(Stored data entries)
═══
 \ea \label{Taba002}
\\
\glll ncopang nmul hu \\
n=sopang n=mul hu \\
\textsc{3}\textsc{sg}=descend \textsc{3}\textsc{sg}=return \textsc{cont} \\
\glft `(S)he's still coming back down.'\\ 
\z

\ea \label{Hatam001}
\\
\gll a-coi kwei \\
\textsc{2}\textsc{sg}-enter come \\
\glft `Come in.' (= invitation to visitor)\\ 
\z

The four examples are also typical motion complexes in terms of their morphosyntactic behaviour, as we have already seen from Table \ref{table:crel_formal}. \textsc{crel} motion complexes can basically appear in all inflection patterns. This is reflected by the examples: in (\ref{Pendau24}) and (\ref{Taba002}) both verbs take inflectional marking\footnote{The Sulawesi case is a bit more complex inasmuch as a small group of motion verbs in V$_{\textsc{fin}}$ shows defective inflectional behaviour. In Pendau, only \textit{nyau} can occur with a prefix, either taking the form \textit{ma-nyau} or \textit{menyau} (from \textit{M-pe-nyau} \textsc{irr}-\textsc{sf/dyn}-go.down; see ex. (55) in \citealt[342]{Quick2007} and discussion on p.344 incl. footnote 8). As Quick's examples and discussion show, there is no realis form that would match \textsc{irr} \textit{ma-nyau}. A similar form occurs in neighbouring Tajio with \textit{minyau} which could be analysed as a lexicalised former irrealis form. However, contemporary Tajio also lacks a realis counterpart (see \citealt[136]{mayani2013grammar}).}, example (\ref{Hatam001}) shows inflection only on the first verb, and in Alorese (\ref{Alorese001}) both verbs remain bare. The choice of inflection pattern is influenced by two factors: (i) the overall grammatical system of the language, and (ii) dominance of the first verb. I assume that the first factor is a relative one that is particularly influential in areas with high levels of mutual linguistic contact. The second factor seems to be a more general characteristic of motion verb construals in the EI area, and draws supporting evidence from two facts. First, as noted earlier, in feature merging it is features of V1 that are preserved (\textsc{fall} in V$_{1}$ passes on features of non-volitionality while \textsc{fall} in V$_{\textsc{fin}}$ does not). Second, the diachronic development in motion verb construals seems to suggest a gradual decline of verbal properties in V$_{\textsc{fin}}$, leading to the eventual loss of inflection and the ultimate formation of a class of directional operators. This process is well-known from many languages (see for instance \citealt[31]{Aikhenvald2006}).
═══
### [Exercise brief]
With nothing added or dropped, write out every entry.

### [Written response]
 \ea \label{Taba002}
\\
\glll ncopang nmul hu \\
n=sopang n=mul hu \\
\textsc{3}\textsc{sg}=descend \textsc{3}\textsc{sg}=return \textsc{cont} \\
\glft `(S)he's still coming back down.'\\ 
\z

\ea \label{Hatam001}
\\
\gll a-coi kwei \\
\textsc{2}\textsc{sg}-enter come \\
\glft `Come in.' (= invitation to visitor)\\ 
\z

The four examples are also typical motion complexes in terms of their morphosyntactic behaviour, as we have already seen from Table \ref{table:crel_formal}. \textsc{crel} motion complexes can basically appear in all inflection patterns. This is reflected by the examples: in (\ref{Pendau24}) and (\ref{Taba002}) both verbs take inflectional marking\footnote{The Sulawesi case is a bit more complex inasmuch as a small group of motion verbs in V$_{\textsc{fin}}$ shows defective inflectional behaviour. In Pendau, only \textit{nyau} can occur with a prefix, either taking the form \textit{ma-nyau} or \textit{menyau} (from \textit{M-pe-nyau} \textsc{irr}-\textsc{sf/dyn}-go.down; see ex. (55) in \citealt[342]{Quick2007} and discussion on p.344 incl. footnote 8). As Quick's examples and discussion show, there is no realis form that would match \textsc{irr} \textit{ma-nyau}. A similar form occurs in neighbouring Tajio with \textit{minyau} which could be analysed as a lexicalised former irrealis form. However, contemporary Tajio also lacks a realis counterpart (see \citealt[136]{mayani2013grammar}).}, example (\ref{Hatam001}) shows inflection only on the first verb, and in Alorese (\ref{Alorese001}) both verbs remain bare. The choice of inflection pattern is influenced by two factors: (i) the overall grammatical system of the language, and (ii) dominance of the first verb. I assume that the first factor is a relative one that is particularly influential in areas with high levels of mutual linguistic contact. The second factor seems to be a more general characteristic of motion verb construals in the EI area, and draws supporting evidence from two facts. First, as noted earlier, in feature merging it is features of V1 that are preserved (\textsc{fall} in V$_{1}$ passes on features of non-volitionality while \textsc{fall} in V$_{\textsc{fin}}$ does not). Second, the diachronic development in motion verb construals seems to suggest a gradual decline of verbal properties in V$_{\textsc{fin}}$, leading to the eventual loss of inflection and the ultimate formation of a class of directional operators. This process is well-known from many languages (see for instance \citealt[31]{Aikhenvald2006}).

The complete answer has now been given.